[Python-Dev] urllib.quote and unquote - Unicode issues

Wed Jul 30 20:00:09 CEST 2008

On Wed, Jul 30, 2008 at 10:33 AM, Bill Janssen <janssen at parc.com> wrote:
>> It looks like all other APIs in the Py3k version of
>> urllib treat URLs as text.
>
> The URL is text, a string of ASCII characters.  We're just talking
> about urllib.quote() and urllib.unquote(), which are there to support
> the text-ization of binary values, and the de-text-ization.
>
>> I think that would break too much code, without a good way to
>> automatically fix it.
>
> You'd rather break Python?  Somehow I don't think so.

Let's stop the rhetoric, or I'll have to beat you over the head with
the Zen of Python. :-)

urllib is not meant as a reference implementation of any RFC; it is
meant as a practical tool for Python users writing web apps (servers
and clients).

> Here's the signature I'm proposing:
>
>  quote() -- takes string or bytes, and produces string.
>
>     If input is a string, looks to optional "encoding" parameter to
>     determine character set encoding to use to transform it to byte before
>     quoting it.  If "encoding" is not specified, defaults to UTF-8.

No contest here, since it supports the common string->string use case.
E.g. quote('a%b') returns 'a%25b'.

>  unquote() -- takes string, produces bytes or string
>
>     If optional "encoding" parameter is specified, decodes bytes with
>     that encoding and returns string.  Otherwise, returns bytes.

The default of returning bytes will break almost all uses.
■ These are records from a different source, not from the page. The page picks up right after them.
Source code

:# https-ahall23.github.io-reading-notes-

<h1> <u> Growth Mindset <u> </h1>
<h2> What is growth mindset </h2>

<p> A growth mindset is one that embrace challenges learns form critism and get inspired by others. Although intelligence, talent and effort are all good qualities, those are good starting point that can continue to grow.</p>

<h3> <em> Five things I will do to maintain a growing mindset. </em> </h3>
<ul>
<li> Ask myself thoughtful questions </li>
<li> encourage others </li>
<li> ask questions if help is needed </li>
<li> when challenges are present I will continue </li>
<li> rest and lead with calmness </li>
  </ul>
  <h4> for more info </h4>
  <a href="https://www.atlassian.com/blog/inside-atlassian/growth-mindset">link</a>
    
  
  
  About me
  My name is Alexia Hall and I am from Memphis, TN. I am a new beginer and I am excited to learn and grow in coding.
Most code
will uses the unquoted result as a text string, not as bytes -- e.g. a
server has to unquote the values it receives from a form (whether POST
or GET), but almost always the unquoted values are text, e.g.
someone's name or address, or a draft email message.

(Aside: I dislike functions that have a different return type based on
the value of a parameter.)

-- 
--Guido van Rossum (home page: http://www.python.org/~guido/)